Clifton College Website

Student Contributions

Jacob Dirnhuber
Lower Sixth
School House

St. Pierre and Miquelon

St. Pierre and Miquelon

On October 17th, 1520, a little-known Portuguese merchant and explorer by the name of João Álvares Fagundes stumbled across the uninhabited islands of St. Pierre and Miquelon whilst on an expedition in the North-Western Atlantic. As his discovery coincided with the feast of St. Ursula and her companions, Álvares bestowed upon them the moniker ‘The islands of 11,000 virgins’. They were gradually colonized by a combination of French, Nordic and Basque sailors, who established a small but resilient fishing community consisting of 22 people by 1691. As it was soon established that fishing was the only economically viable option for both trading and survival, the islands were soon christened ‘Les îles de St. Pierre’, translating to ‘The Islands of St. Peter’, who was of course the patron saint of fishermen. However, the islands were annexed by the empire of New France in 1670, meaning that the isolationist fishing community became a legitimate target for passing British vessels. The British repeatedly raided and pillaged the islands, culminating in the entire community emigrating in search of a more profitable and peaceful lifestyle by the fall of 1710.

The now uninhabited islands were ceded to the British as part of the 1713 treaty of Utrecht. French fishermen still visited the area, but used it only as a resting point. However, the islands were colonized again after 1763, when the French ceded all of their North American possessions, but saw the return of the two islands. As a result of the islands being the only remaining French territory in the region, they experienced a population boom, as Frenchmen and women migrated from their now-British controlled territories, preferring to reside under French control.

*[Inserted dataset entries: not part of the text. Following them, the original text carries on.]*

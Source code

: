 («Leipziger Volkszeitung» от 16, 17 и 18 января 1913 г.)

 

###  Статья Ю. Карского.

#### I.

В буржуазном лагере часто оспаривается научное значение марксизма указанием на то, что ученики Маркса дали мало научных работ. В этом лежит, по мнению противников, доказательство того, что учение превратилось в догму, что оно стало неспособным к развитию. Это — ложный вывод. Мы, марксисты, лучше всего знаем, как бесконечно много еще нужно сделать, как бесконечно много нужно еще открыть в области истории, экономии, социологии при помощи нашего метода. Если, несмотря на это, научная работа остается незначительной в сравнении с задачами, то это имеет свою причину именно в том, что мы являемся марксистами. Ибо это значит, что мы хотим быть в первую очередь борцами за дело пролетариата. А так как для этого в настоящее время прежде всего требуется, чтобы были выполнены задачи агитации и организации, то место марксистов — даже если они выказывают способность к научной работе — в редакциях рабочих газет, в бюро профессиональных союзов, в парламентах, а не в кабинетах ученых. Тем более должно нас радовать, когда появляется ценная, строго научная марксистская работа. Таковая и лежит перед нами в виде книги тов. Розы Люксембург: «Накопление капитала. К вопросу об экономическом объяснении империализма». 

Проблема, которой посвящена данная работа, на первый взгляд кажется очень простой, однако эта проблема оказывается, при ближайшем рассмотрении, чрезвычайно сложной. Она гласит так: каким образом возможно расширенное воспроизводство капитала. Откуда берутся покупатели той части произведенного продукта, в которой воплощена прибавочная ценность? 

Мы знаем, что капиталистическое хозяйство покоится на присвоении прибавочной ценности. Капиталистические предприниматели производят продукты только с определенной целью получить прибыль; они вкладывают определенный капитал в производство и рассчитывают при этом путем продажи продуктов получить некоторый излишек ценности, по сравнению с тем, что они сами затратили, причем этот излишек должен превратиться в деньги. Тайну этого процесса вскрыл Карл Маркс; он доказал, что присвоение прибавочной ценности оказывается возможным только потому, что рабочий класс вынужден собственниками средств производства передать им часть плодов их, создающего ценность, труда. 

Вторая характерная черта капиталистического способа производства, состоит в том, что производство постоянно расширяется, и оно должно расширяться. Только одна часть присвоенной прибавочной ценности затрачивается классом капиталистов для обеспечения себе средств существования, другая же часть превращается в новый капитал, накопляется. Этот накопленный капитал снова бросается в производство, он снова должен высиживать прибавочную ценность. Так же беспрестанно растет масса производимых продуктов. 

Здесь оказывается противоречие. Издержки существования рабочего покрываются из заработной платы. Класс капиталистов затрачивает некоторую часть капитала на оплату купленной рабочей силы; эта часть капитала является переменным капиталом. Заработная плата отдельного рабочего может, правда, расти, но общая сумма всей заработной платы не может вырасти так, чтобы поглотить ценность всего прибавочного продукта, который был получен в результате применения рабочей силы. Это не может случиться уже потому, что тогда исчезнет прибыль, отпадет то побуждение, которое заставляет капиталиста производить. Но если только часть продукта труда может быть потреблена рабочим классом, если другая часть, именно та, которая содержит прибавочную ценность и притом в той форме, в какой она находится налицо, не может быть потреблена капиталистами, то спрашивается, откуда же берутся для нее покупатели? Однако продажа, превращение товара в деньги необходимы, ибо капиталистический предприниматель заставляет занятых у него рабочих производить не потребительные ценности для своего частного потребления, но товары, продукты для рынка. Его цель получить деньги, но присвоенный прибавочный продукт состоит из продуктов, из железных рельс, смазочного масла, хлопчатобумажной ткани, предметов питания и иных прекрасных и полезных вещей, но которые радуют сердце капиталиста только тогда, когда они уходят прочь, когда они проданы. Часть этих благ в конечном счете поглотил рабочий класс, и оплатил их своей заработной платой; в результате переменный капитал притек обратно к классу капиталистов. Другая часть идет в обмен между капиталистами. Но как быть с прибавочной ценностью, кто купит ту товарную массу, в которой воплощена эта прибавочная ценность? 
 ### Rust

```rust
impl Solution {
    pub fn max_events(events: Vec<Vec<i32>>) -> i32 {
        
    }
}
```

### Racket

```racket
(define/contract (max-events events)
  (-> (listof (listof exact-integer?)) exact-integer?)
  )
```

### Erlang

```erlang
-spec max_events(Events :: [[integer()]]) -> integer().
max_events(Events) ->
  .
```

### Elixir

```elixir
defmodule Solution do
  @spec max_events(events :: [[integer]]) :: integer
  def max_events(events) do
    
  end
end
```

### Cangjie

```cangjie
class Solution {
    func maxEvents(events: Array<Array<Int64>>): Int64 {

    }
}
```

The next few decades consisted of several back-and-forth invasions by Britain and France respectively. Britain invaded during the American Revolutionary War, deporting the entire population of 2,000 French citizens, and attempting to resettle the islands with their own populace. However, over the years, some Frenchmen returned, and the population was raised to 1,500 people, predominantly French. As a result, in 1973, the British invaded again, deporting and replacing the population for a second time. This time, the French responded with military force, invading the islands in 1796. They regained official control of the islands in 1802 via the Treaty of Amiens, but the British once again intervened and took control in 1803. The 1814 treaty of Paris permanently returned the islands to the French, despite of a phase of temporary British occupation during the Hundred Days War.

Sadly, three decades of constant invasions, raids and pillages had left the island a gutted and burned shadow of its former self. For the final time, the island was resettled, and humanity returned to the derelict fishing towns. It appeared that the islands were on the road to recovery, with several years of profitable fishing making the islands an attractive place for fishermen. However, the years of plenty were succeeded by years of nothingness, and the cod reserves were severely depleted, leading to mass migrations to Quebec. The population was further reduced when the French army conscripted most of the male citizens for World War I.

The prohibition movement in the United States eventually saved the islands. Smuggling replaced fishing as the dominant industry, allowing the cod to return without fear of death. In a single year, 1,815,271 gallons of Canadian whiskey passed through the islands, to be smuggled into the United States. The islands were thrown into economic depression as a result of the end of prohibition in 1933. However, they were saved once more, this time during World War II, as the French seized control on Christmas Day 1941, despite opposition from the United States. A plebiscite resulted in the permanent annexation of the increasingly independent islands to France. The islands chose to remain a territory when given the option as a result of the 1958 French Constitutional Referendum.

Today, the islands are ravaged by unemployment and economic decline, a direct result of the Canadian ban on cod fishing. However, the population, as it has for three centuries, remains resilient to their hardships. Despite the French control, they retain their identity and the traditions descended from the Basque times. You will not find many official street names on the islands, the locals preferring to identify their location via nicknames and the names of local residents. They celebrate the Basque festivals as their forefathers did in northern Spain, with many demonstrations of masculinity involving the fir trees and boulders, along with copious amounts of specially-prepared seafood. Despite all the odds, the most attacked territory in the North-Western Atlantic remains the proudly unique memento of the New French Empire. Prosperity does not come easily to the people of St. Pierre and Miquelon, it never has, yet few would argue that this resilient community could live content without facing the challenges that it has for all its life.